Know Your Competition
admin | October 19, 2007Every week before a game, professional football coaches and players spend hours and hours preparing for the next week’s game. In addition to the time they spend working on their own skills and plays, they spend an enormous amount of time studying their opposition. They analyze their competition’s strengths and weaknesses, look at their own strengths and weaknesses, and then formulate their strategy based on that. If their team has a great running game, and the opposing defense is horrible against the run, they will choose to highlight their ground game. They have to first understand themselves, and then understand their competition to properly formulate a strategy.
The same is true in business. It is essential that you know your competition. Sometimes it’s easy to identify and combat your competition, but let me point out to you a few scenarios you may not have considered when sizing up your competitors and formulating your strategy. You can classify competition into three general categories: direct competitors, indirect competitors, and the dreaded “inertia.” To illustrate these three kinds of competition, let’s use weight loss products.
Let’s say you’re marketing an all-natural weight loss product that a person takes in the form of pills that metabolically “melts” fat away.
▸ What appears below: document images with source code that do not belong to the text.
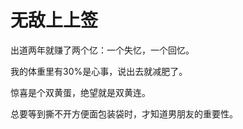 # 无敌上上签

出道两年就赚了两个亿：一个失忆，一个回忆。 

我的体重里有30%是心事，说出去就减肥了。 

惊喜是个双黄蛋，绝望就是双黄连。 

总要等到撕不开方便面包装袋时，才知道男朋友的重要性。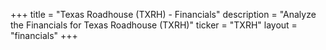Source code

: +++
title = "Texas Roadhouse (TXRH) - Financials"
description = "Analyze the Financials for Texas Roadhouse (TXRH)"
ticker = "TXRH"
layout = "financials"
+++

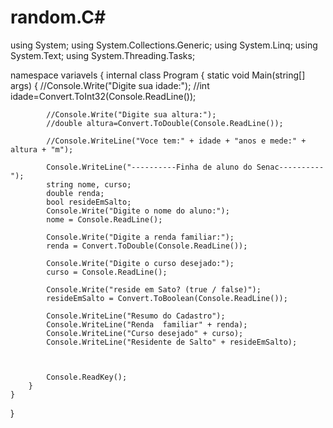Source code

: # random.C#
using System;
using System.Collections.Generic;
using System.Linq;
using System.Text;
using System.Threading.Tasks;

namespace variavels
{
    internal class Program
    {
        static void Main(string[] args)
        {
            //Console.Write("Digite sua idade:");
            //int idade=Convert.ToInt32(Console.ReadLine());

            //Console.Write("Digite sua altura:");
            //double altura=Convert.ToDouble(Console.ReadLine());

            //Console.WriteLine("Voce tem:" + idade + "anos e mede:" + altura + "m");

            Console.WriteLine("----------Finha de aluno do Senac----------");
            string nome, curso;
            double renda;
            bool resideEmSalto;
            Console.Write("Digite o nome do aluno:");
            nome = Console.ReadLine();

            Console.Write("Digite a renda familiar:");
            renda = Convert.ToDouble(Console.ReadLine());

            Console.Write("Digite o curso desejado:");
            curso = Console.ReadLine();

            Console.Write("reside em Sato? (true / false)");
            resideEmSalto = Convert.ToBoolean(Console.ReadLine());

            Console.WriteLine("Resumo do Cadastro");
            Console.WriteLine("Renda  familiar" + renda);
            Console.WriteLine("Curso desejado" + curso);
            Console.WriteLine("Residente de Salto" + resideEmSalto);



            Console.ReadKey();
        }
    }
}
Remember there are three categories of competitors — direct, indirect, and inertia. Who are your direct competitors? First of all, the other 50 to 100 products on the market that are pills that metabolically melt away fat. There are a ton of them. You could also include similar products, like weight loss shakes, weight loss skin patches, products that you drink, and things like that. These are all products that the customer could buy instead of yours that at least claimed to do the same thing.
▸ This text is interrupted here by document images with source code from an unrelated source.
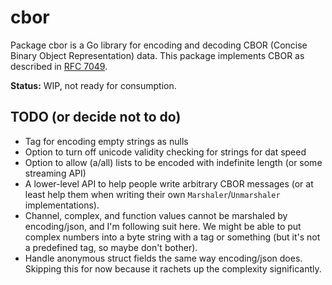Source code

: # cbor

Package cbor is a Go library for encoding and decoding CBOR (Concise Binary Object Representation) data. This
package implements CBOR as described in [RFC 7049](http://tools.ietf.org/html/rfc7049).

**Status:** WIP, not ready for consumption.

## TODO (or decide not to do)

* Tag for encoding empty strings as nulls
* Option to turn off unicode validity checking for strings for dat speed
* Option to allow (a/all) lists to be encoded with indefinite length (or some streaming API)
* A lower-level API to help people write arbitrary CBOR messages (or at least help them when writing their own
  `Marshaler`/`Unmarshaler` implementations).
* Channel, complex, and function values cannot be marshaled by encoding/json, and I'm following suit here. We
  might be able to put complex numbers into a byte string with a tag or something (but it's not a predefined
  tag, so maybe don't bother).
* Handle anonymous struct fields the same way encoding/json does. Skipping this for now because it rachets up
  the complexity significantly.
What about indirect competitors? Indirect competitors are products that the prospect could buy instead of yours that aren’t the exact same kind of product, but that offer the same benefits and results. So, ask yourself this question: What is the end benefit of using your product or service? Then, ask yourself, what other kinds of products offer the same end benefit? That’s your indirect competition. For weight loss there are tons of them: Since the end benefit you’re promoting is weight loss, think of all the other products that can do that, including weight loss clinics like Weight Watchers & Jenny Craig, books, audio & video tapes, personal trainers, doctors, chiropractors, acupuncture, health food, fitness equipment, sports equipment, membership gyms, and some options that don’t even cost money, like exercising at home. These are all things that your prospect could do or buy instead of buying your product. These are your indirect competitors.
And what about the “dreaded inertia?” This is a tough competitor to combat. It’s called “DOING NOTHING.” Your prospect could just not do or buy anything. In the case of our diet aid, it means staying fat — taking no action whatsoever. That’s a tough competitor to beat because it costs the prospect nothing and it’s really easy to do. Plus, he has already proven that he’s really good at doing it.
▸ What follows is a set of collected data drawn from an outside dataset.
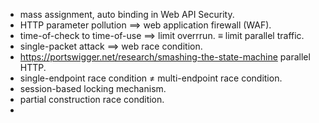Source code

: - mass assignment, auto binding in Web API Security.
- HTTP parameter pollution $\implies$ web application firewall (WAF).
- time-of-check to time-of-use $\implies$ limit overrrun. $\equiv$ limit parallel traffic.
- single-packet attack $\implies$ web race condition.
- https://portswigger.net/research/smashing-the-state-machine parallel HTTP.
- single-endpoint race condition $\neq$ multi-endpoint race condition.
- session-based locking mechanism.
- partial construction race condition.
-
So why do you want to know your competitors? Because then you can design your marketing and advertising strategy to address and combat them. And the advertisements would be different, depending on the competition. Now that we’ve identified each of the three kinds of competitors for the weight loss pill, let’s determine how that would effect our advertisements. First, if you were selling against direct competitors, you’d have to articulate all the reasons why your formula was superior… whether that means better or more scientifically proven ingredients, higher doses of certain nutrients, cheaper prices, it has to be taken less often, the pills are smaller, the supply last longer, less side effects, or whatever. The specifics are up to you.
But what if you were advertising and competing against indirect competitors? First of all, your target audience better not be all that familiar with the direct competitors, or your message won’t carry much weight. They’ll hear your comparisons against indirect competitors and wonder why or if you’re any better than the other pills on the market. It would be like advertising that a BMW is better than a bike. True enough, but people would be wondering why it wasn’t being compared to another luxury car–a direct competitor–rather than a bike–which is an indirect competitor. But for the weight loss, you could talk about how much easier the pills are than going to the gym, or how much cheaper they are than buying an expensive piece of exercise equipment that you’ll hang clothes on and then sell in a garage sale in 2 years. You could talk about how much cheaper the pills are than going to Weight Watchers, and how much less painful than going to the acupuncturist. And so on.
Think about what your strategy would be if you were selling against inertia…or in other words, doing nothing at all? What would you say? What would your slant be? First, you’d probably talk about the benefits of being thin, then you’d compare the benefits of your products against INDIRECT competitors; for example, easier, cheaper, less work, etc. Why? Because the reason that they’re doing nothing is they perceive all their options to be too hard, too expensive, or too time consuming. You would be introducing a way to lose weight that overcomes all those problems. You probably wouldn’t even need to mention direct competitors.